┏━━

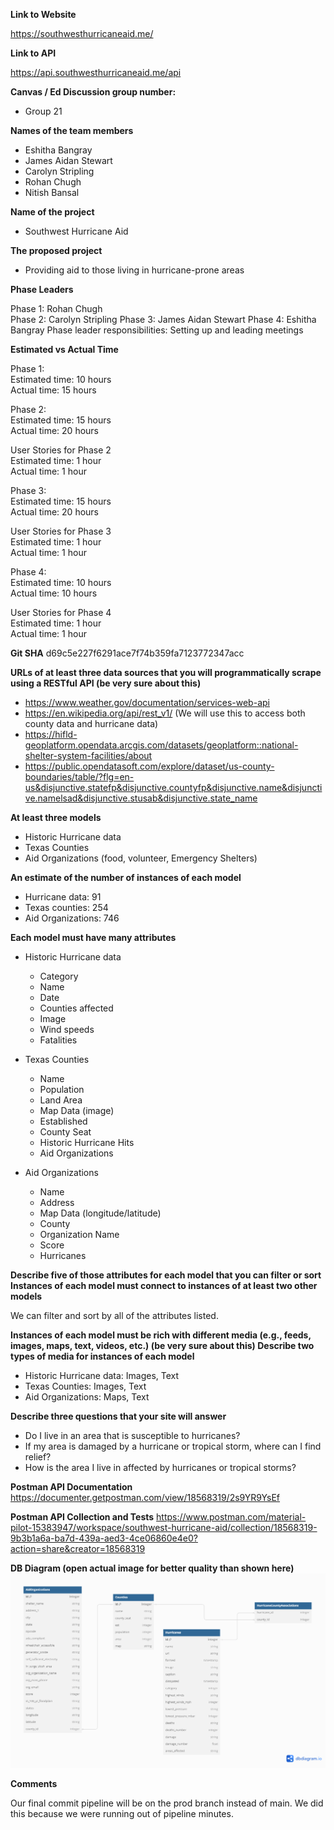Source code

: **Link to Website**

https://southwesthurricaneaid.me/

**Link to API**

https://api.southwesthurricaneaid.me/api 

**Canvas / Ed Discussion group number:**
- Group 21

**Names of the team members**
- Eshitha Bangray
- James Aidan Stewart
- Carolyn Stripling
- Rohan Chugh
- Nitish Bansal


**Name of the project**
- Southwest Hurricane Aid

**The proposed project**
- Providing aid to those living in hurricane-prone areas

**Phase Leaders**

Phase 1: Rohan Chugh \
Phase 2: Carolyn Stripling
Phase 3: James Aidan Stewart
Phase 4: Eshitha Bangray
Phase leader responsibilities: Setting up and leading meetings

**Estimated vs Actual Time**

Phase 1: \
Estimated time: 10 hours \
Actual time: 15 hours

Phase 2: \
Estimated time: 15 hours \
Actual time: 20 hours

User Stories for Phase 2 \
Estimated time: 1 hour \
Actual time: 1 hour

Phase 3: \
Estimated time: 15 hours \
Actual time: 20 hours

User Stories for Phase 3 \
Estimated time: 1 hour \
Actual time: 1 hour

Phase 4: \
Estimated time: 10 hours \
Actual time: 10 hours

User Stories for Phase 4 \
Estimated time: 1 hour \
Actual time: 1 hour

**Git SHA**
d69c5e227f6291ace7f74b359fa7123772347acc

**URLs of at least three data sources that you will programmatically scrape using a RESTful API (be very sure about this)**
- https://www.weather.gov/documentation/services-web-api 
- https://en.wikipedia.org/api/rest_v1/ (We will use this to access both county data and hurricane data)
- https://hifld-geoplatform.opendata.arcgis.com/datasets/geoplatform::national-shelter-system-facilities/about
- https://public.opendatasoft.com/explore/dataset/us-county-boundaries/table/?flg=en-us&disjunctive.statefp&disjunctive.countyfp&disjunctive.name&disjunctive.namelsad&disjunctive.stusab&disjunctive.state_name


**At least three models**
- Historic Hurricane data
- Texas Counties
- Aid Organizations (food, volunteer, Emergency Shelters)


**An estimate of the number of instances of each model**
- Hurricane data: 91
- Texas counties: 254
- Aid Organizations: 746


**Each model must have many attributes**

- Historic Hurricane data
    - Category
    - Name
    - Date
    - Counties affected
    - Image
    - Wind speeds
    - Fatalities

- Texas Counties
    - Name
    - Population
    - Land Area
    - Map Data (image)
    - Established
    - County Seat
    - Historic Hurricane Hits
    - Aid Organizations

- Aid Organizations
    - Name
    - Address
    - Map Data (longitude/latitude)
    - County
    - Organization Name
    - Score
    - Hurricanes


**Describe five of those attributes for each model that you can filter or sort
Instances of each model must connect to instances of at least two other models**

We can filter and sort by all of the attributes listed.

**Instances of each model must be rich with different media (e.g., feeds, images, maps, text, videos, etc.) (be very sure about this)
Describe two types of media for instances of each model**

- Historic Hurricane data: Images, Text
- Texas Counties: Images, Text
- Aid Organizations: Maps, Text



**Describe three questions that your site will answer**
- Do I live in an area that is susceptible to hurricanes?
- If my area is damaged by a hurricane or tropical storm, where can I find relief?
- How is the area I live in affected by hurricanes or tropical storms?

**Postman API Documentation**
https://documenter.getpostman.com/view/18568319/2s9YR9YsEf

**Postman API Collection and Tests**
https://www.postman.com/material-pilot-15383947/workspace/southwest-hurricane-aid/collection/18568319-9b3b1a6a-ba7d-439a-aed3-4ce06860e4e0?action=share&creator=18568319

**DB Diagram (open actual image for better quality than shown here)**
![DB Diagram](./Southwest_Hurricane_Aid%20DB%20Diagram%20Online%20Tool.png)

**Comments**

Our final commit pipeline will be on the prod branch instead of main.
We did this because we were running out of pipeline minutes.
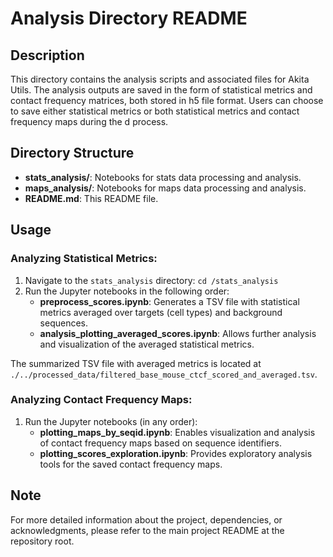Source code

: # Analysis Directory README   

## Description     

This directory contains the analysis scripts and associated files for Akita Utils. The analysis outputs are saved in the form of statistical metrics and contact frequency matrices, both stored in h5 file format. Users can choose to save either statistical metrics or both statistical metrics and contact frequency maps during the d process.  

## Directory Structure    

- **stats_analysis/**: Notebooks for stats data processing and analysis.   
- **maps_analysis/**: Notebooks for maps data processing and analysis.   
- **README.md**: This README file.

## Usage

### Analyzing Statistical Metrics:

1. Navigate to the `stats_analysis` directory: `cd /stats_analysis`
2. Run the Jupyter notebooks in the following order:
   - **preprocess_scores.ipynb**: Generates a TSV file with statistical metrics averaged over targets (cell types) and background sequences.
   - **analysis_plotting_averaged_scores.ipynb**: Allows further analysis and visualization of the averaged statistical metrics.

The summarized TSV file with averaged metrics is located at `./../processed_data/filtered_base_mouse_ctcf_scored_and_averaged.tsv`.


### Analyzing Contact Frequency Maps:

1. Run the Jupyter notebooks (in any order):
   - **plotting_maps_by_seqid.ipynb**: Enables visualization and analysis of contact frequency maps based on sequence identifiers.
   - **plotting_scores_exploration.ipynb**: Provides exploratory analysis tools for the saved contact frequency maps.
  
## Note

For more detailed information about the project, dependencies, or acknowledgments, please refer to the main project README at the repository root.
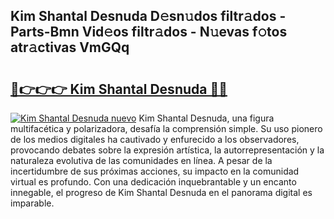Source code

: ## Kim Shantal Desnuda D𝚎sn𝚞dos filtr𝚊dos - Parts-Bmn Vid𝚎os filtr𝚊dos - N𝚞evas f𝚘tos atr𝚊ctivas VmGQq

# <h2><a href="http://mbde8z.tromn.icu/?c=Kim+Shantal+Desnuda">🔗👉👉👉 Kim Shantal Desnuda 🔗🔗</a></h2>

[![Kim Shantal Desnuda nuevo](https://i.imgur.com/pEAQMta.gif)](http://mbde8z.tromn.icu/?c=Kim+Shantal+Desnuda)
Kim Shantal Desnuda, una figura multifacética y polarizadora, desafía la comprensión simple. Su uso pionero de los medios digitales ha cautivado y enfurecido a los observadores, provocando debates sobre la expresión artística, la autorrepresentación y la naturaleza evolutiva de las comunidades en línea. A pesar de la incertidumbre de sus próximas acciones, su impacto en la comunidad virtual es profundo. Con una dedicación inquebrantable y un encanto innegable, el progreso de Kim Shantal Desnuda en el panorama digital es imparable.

┗━━

WHAT TO DO – Take the lines above from the one containing "- Aid Organizations (food, volunteer, Emergency" to the one containing "filter or sort" and retype them exactly, both ends included, with nothing added.

YOUR SOLUTION –
- Aid Organizations (food, volunteer, Emergency Shelters)


**An estimate of the number of instances of each model**
- Hurricane data: 91
- Texas counties: 254
- Aid Organizations: 746


**Each model must have many attributes**

- Historic Hurricane data
    - Category
    - Name
    - Date
    - Counties affected
    - Image
    - Wind speeds
    - Fatalities

- Texas Counties
    - Name
    - Population
    - Land Area
    - Map Data (image)
    - Established
    - County Seat
    - Historic Hurricane Hits
    - Aid Organizations

- Aid Organizations
    - Name
    - Address
    - Map Data (longitude/latitude)
    - County
    - Organization Name
    - Score
    - Hurricanes


**Describe five of those attributes for each model that you can filter or sort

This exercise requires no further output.